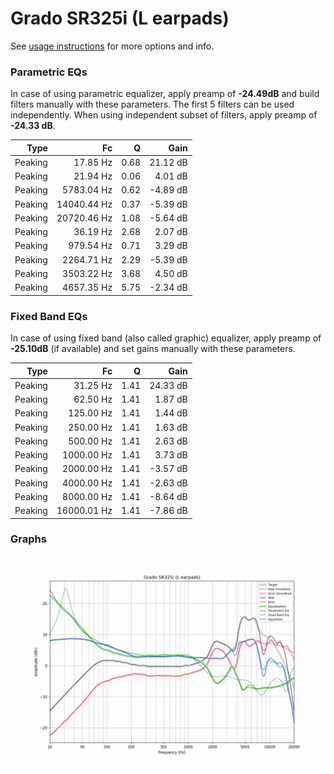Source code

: # Grado SR325i (L earpads)
See [usage instructions](https://github.com/jaakkopasanen/AutoEq#usage) for more options and info.

### Parametric EQs
In case of using parametric equalizer, apply preamp of **-24.49dB** and build filters manually
with these parameters. The first 5 filters can be used independently.
When using independent subset of filters, apply preamp of **-24.33 dB**.

| Type    | Fc          |    Q | Gain     |
|--------:|------------:|-----:|---------:|
| Peaking | 17.85 Hz    | 0.68 | 21.12 dB |
| Peaking | 21.94 Hz    | 0.06 | 4.01 dB  |
| Peaking | 5783.04 Hz  | 0.62 | -4.89 dB |
| Peaking | 14040.44 Hz | 0.37 | -5.39 dB |
| Peaking | 20720.46 Hz | 1.08 | -5.64 dB |
| Peaking | 36.19 Hz    | 2.68 | 2.07 dB  |
| Peaking | 979.54 Hz   | 0.71 | 3.29 dB  |
| Peaking | 2264.71 Hz  | 2.29 | -5.39 dB |
| Peaking | 3503.22 Hz  | 3.68 | 4.50 dB  |
| Peaking | 4657.35 Hz  | 5.75 | -2.34 dB |

### Fixed Band EQs
In case of using fixed band (also called graphic) equalizer, apply preamp of **-25.10dB**
(if available) and set gains manually with these parameters.

| Type    | Fc          |    Q | Gain     |
|--------:|------------:|-----:|---------:|
| Peaking | 31.25 Hz    | 1.41 | 24.33 dB |
| Peaking | 62.50 Hz    | 1.41 | 1.87 dB  |
| Peaking | 125.00 Hz   | 1.41 | 1.44 dB  |
| Peaking | 250.00 Hz   | 1.41 | 1.63 dB  |
| Peaking | 500.00 Hz   | 1.41 | 2.63 dB  |
| Peaking | 1000.00 Hz  | 1.41 | 3.73 dB  |
| Peaking | 2000.00 Hz  | 1.41 | -3.57 dB |
| Peaking | 4000.00 Hz  | 1.41 | -2.63 dB |
| Peaking | 8000.00 Hz  | 1.41 | -8.64 dB |
| Peaking | 16000.01 Hz | 1.41 | -7.86 dB |

### Graphs
![](./Grado%20SR325i%20(L%20earpads).png)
□ □ □ □ □
PROBLEM DESCRIPTION
Go through the entries and report every line with the string "filters".

COMPLETED EXERCISE
In case of using parametric equalizer, apply preamp of **-24.49dB** and build filters manually
with these parameters. The first 5 filters can be used independently.
When using independent subset of filters, apply preamp of **-24.33 dB**.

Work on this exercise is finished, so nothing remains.